Cyber Attacks: A Minor Casualty or Today’s Biggest Threat?

Manos Roudas, General Manager, Aspida gave a presentation entitled ”Cyber Attacks: A Minor Casualty or Today’s Biggest Threat?” at the 2015 SAFETY4SEA Athens Forum. He focused on the recent cyber threats which are a growing menace with a significant impact on operations as well as disastrous consequences for business continuity. He analysed issues in order to be secured from cyber-attacks such as the impacts of an attack, ways to be secured from threats, measures taken under attack, how to realise you have become a target, how to avoid a targeted attack, what a hacker is looking for and who is responsible to secure the company.

90% of the worlds goods come from the sea. This is 400 billion dollars industry actually. At the same time 18 /20 container lines were found to be vulnerable to hackers, to people that can gain access to their systems.

37% of server computers on ships are also vulnerable to hackers. So lets see what people think about cyber security. Lets see what you think. Most people turn to think that it is something very technical that should only concern the IT guys. Other people believe that it is pure science fiction like Hollywood movies. And some others think that it is such a kind of thing that only happens to other people.

As a matter of fact, cyber security and cyber threats are real; they are here and can have a dramatic impact to our business. What this may be? This may be the halt or the obstruction of operations. Lets imagine that one morning you arrive at the office and you have no access to your computers. You and no one of your colleagues. And this situation cannot revert. Actually the clock is ticking, hour passes and you can do nothing about it. How long do you think you can survive without internet or computers in the office?

The second threat is the disclosure of sensitive or classified information. For example imagine that you have a phone call late at night, letting you know that all of your company information has gone public. And when I say all I mean all. Even the files that you keep privately in your own laptop.

Who may have done this and why? Usually behind the cyber-attack are:

• Criminals looking for financial gain
• Hackers looking for a challenge
• Hacktivists
• Competition
• Nations states

And what are they looking for? Well if its not for their fun, this may be for your harm, your money or both.

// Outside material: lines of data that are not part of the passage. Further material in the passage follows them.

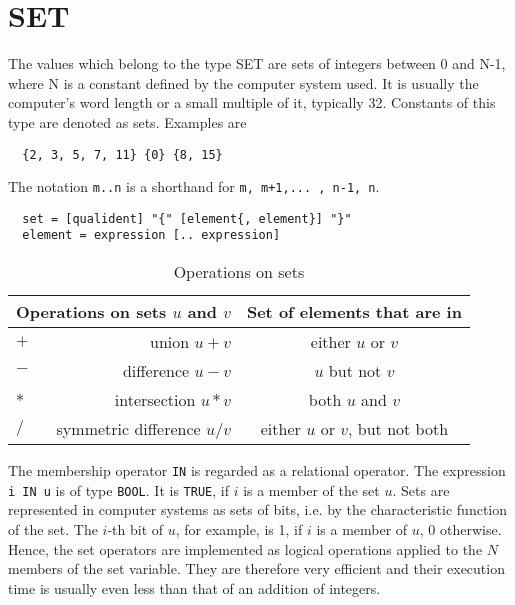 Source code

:\section{SET}
The values which belong to the type SET are sets of integers between 0 and N-1, where N is a
constant defined by the computer system used. It is usually the computer's word length or a small
multiple of it, typically 32. Constants of this type are denoted as sets. Examples are
\begin{verbatim}
  {2, 3, 5, 7, 11} {0} {8, 15}
\end{verbatim}
The notation \verb|m..n| is a shorthand for \verb|m, m+1,... , n-1, n|.
\begin{verbatim}
  set = [qualident] "{" [element{, element}] "}"
  element = expression [.. expression]
\end{verbatim}
\begin{table}[h!]
  \centering
  \begin{tabular}{l r|c}
    \multicolumn{2}{r|}{Operations on sets $u$ and $v$} & Set of elements that are in\\\hline
    $+$ &                union $u+v$ & either $u$ or $v$ \\
    $-$ &           difference $u-v$ &   $u$ but not $v$ \\
    $*$ &         intersection $u*v$ &  both $u$ and $v$ \\
    $/$ & symmetric difference $u/v$ & either $u$ or $v$, but not both
  \end{tabular}
  \caption{Operations on sets}
\end{table}
The membership operator \verb|IN| is regarded as a relational operator. The expression \verb|i IN u|
is of type \verb|BOOL|. It is \verb|TRUE|, if $i$ is a member of the set $u$. Sets are represented in
computer systems as sets of bits, i.e. by the characteristic function of the set. The $i$-th bit of $u$,
for example, is 1, if $i$ is a member of $u$, 0 otherwise. Hence, the set operators are implemented as
logical operations applied to the $N$ members of the set variable. They are therefore very efficient and
their execution time is usually even less than that of an addition of integers.
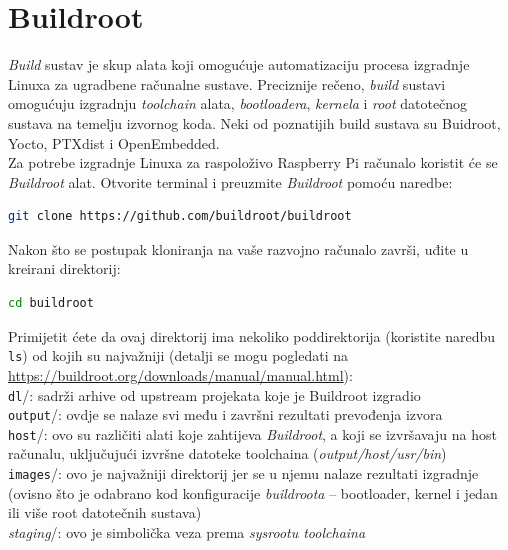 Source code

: \documentclass[11pt]{article}
\begin{document}
\section{Buildroot}
\textit{Build} sustav je skup alata koji omogućuje automatizaciju procesa
 izgradnje Linuxa za ugradbene računalne sustave. Preciznije rečeno,
 \textit{build} sustavi omogućuju izgradnju \textit{toolchain} alata,
 \textit{bootloadera}, \textit{kernela} i \textit{root} datotečnog sustava na
 temelju izvornog koda. Neki od poznatijih build sustava su Buidroot, Yocto,
 PTXdist i OpenEmbedded. \\
\newline
Za potrebe izgradnje Linuxa za raspoloživo Raspberry Pi računalo koristit će se
 \textit{Buildroot} alat. Otvorite terminal i preuzmite \textit{Buildroot}
 pomoću naredbe:
\begin{lstlisting}[language=bash]
git clone https://github.com/buildroot/buildroot
\end{lstlisting}
Nakon što se postupak kloniranja na vaše razvojno računalo završi, uđite u
 kreirani direktorij:
\begin{lstlisting}[language=bash]
cd buildroot
\end{lstlisting}
Primijetit ćete da ovaj direktorij ima nekoliko poddirektorija (koristite
 naredbu \texttt{ls}) od kojih su najvažniji (detalji se mogu pogledati na\\
 \url{https://buildroot.org/downloads/manual/manual.html}):\\
\newline
 \texttt{dl}/: sadrži arhive od upstream projekata koje je Buildroot izgradio\\
\newline
 \texttt{output}/: ovdje se nalaze svi među i završni rezultati prevođenja
 izvora\\
\newline
\texttt{host}/: ovo su različiti alati koje zahtijeva \textit{Buildroot}, a
 koji se izvršavaju na host računalu, uključujući izvršne datoteke
 toolchaina (\textit{output/host/usr/bin})\\
\newline
\texttt{images}/: ovo je najvažniji direktorij jer se u njemu nalaze rezultati
izgradnje (ovisno što je odabrano kod konfiguracije \textit{buildroota} –
 bootloader, kernel i jedan ili više root datotečnih sustava)\\
\newline
\textit{staging}/: ovo je simbolička veza prema \textit{sysrootu toolchaina}\\
\end{document}
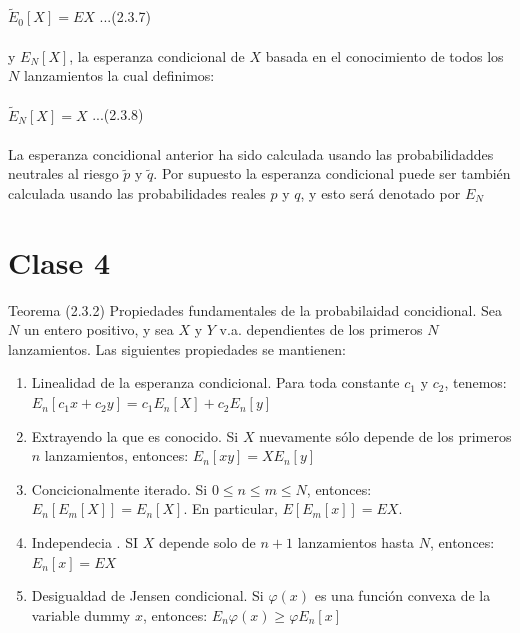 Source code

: \documentclass{article}
\begin{document}
        \\
        \\
        $\tilde{E}_0[X] = EX$ ...(2.3.7)
        \\
        \\
        y $E_N[X]$, la esperanza condicional de $X$ basada en el conocimiento de todos los $N$ lanzamientos la cual definimos:
        \\
        \\
        $\tilde{E}_N[X] = X$ ...(2.3.8)
        \\
        \\
        La esperanza concidional anterior ha sido calculada usando las probabilidaddes neutrales al riesgo $\tilde{p}$ y $\tilde{q}$.
        Por supuesto la esperanza condicional puede ser también calculada usando las probabilidades reales $p$ y $q$, y esto será denotado por $E_N$

        \section{Clase 4}
        Teorema (2.3.2) Propiedades fundamentales de la probabilaidad concidional.
        Sea $N$ un entero positivo, y sea $X$ y $Y$ v.a. dependientes de los primeros $N$ lanzamientos.
        Las siguientes propiedades se mantienen:
        \begin{enumerate}
            \item Linealidad de la esperanza condicional. Para toda constante $c_1$ y $c_2$, tenemos:
            $E_n[c_1 x + c_2 y] = c_1 E_n[X] + c_2 E_n[y]$
            \item Extrayendo la que es conocido. Si $X$ nuevamente sólo depende de los primeros $n$ lanzamientos, entonces:
            $E_n[xy] = X E_n[y]$
            \item Concicionalmente iterado. Si $0 \le n \le m \le N$, entonces:
            $E_n [E_m [X]] = E_n[X]$.
            En particular, $E[E_m[x]] = EX$.
            \item Independecia . SI $X$ depende solo de $n+1$ lanzamientos hasta $N$, entonces:
            $E_n[x] = EX$
            \item Desigualdad de Jensen condicional. Si $\varphi(x)$ es una función convexa de la variable dummy $x$, entonces:
            $E_n{\varphi(x)} \ge \varphi E_n[x]$
        \end{enumerate}
\end{document}
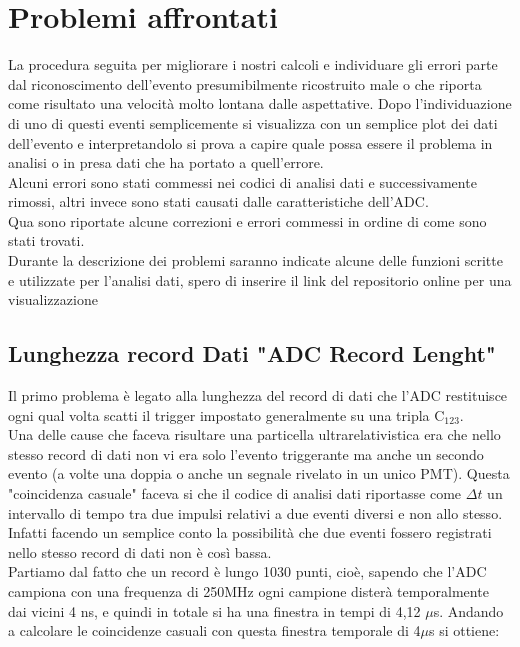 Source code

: \documentclass[a4paper]{article}
\begin{document}
\section{Problemi affrontati}
\label{secA:ProblemiADC}
La procedura seguita per migliorare i nostri calcoli e individuare gli errori parte dal riconoscimento dell'evento presumibilmente ricostruito male o che riporta come risultato una velocità molto lontana dalle aspettative. Dopo l'individuazione di uno di questi eventi semplicemente si visualizza con un semplice plot dei dati dell'evento e interpretandolo si prova a capire quale possa essere il problema in analisi o in presa dati che ha portato a quell'errore.\\
Alcuni errori sono stati commessi nei codici di analisi dati e successivamente rimossi, altri invece sono stati causati dalle caratteristiche dell'ADC.\\
Qua sono riportate alcune correzioni e errori commessi in ordine di come sono stati trovati.\\
Durante la descrizione dei problemi saranno indicate alcune delle funzioni scritte e utilizzate per l'analisi dati, spero di inserire il link del repositorio online per una visualizzazione

\subsection{Lunghezza record Dati "ADC Record Lenght"}
\label{secA:RecLenght}
Il primo problema è legato alla lunghezza del record di dati che l'ADC restituisce ogni qual volta scatti il trigger impostato generalmente su una tripla C$_{123}$.\\
Una delle cause che faceva risultare una particella ultrarelativistica era che nello stesso record di dati non vi era solo l'evento triggerante ma anche un secondo evento (a volte una doppia o anche un segnale rivelato in un unico PMT). Questa "coincidenza casuale" faceva si che il codice di analisi dati riportasse come $\Delta t$ un intervallo di tempo tra due impulsi relativi a due eventi diversi e non allo stesso.\\
Infatti facendo un semplice conto la possibilità che due eventi fossero registrati nello stesso record di dati non è così bassa.\\
Partiamo dal fatto che un record è lungo 1030 punti, cioè, sapendo che l'ADC campiona con una frequenza di 250MHz ogni campione disterà temporalmente dai vicini 4 ns, e quindi in totale si ha una finestra in tempi di 4,12 $\mu$s. Andando a calcolare le coincidenze casuali con questa finestra temporale di 4$\mu$s si ottiene:
\end{document}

I am sure now you are wondering if you have heard of such an incident. Well dont worry because you may havent. Because in most cases victims are not aware that they have been attacked until it is too late. And even then, they prefer to keep it to themselves. Because they are afraid that such publicity may heart their reputation.

So why is maritime an attractive target? The maritime specifically is a very attractive target to hackers. If you ask me, this is mainly because they are very vulnerable. The IT departments are usually kept separately in the offices, they dont engage in the daily operations unless something goes wrong. And then these guys go out of the room and they come up. This is usually the situation in most companies. And also there is a lot of money in the shipping industry. Therefore, if somebody is looking for money its the right place to attack.

What is the door that is usually left open to hackers? People are. Not the systems. This is what we call the social engineering. It is actually how people treat their computers. Not the computers and the networks themselves. Social engineering concerns the way that we perform our operations. Not part of it such as the data network.

And now lets move to the interesting part. I am going to tell you three stories. Stories that actually happened very recently. They are from real life and they happened to people like you and me. The first one; There is a big maritime company that had a very good investment in IT and securing their IT systems. They had the most expensive hardware, they had very sophisticated software and they had all the procedures in place. They were very serious about their procedures the use of their passwords and the accessibility of their networks. They had everything set up. Until someday, there was a rejected candidate that on his way out he noticed a little post-it note that was in front of the receptionist. And that post-it note had this magic word that gave him access to the companys network. So he could use these credentials to enter the companys network and take his revenge.

There was another maritime company where the management felt that they had done everything good to secure their network. They also had expensive hardware, software and they have taken every measure to keep hackers out of their business. Well almost. Because hackers do not always come through cyber doors. Sometimes it is easier to come through the normal doors or windows. Especially if they can open them with a screwdriver or a credit card. And then they can have full access to the information. The hacker of this story broke into the office and just took the server computer and walk out the door. That is simple.

And then there is a team of hackers that they wanted desperately to have access to the systems of a container line. Although they have tried many ways using sophisticated and advanced tools, they could not get in. Until they discovered that the easiest way to do so was actually to hack the Facebook accounts of some of the employees. And they have done so. They tried these passwords and they found that they could access the company network with these same credentials. They had not only one but several working passwords to complete their task.

Another incident happened in May 2015 and it involved company called Black Gold. These guys actually have been attacked by a team of Nigerian hackers, therefore the danger in the Gulf of Guinea, is not only physical but also cyber. It took them several days to restore their operations.

This is why nowadays there is a big phase about cyber security. Those of you remember the first days of Somali Piracy back in 2009-10 you may find similarities in todays biggest threat in shipping. And if you are still wondering whose responsibility it is to take care of cyber security, it is everyones. It concerns the IT people, the management and every employee. Better safe than sorry!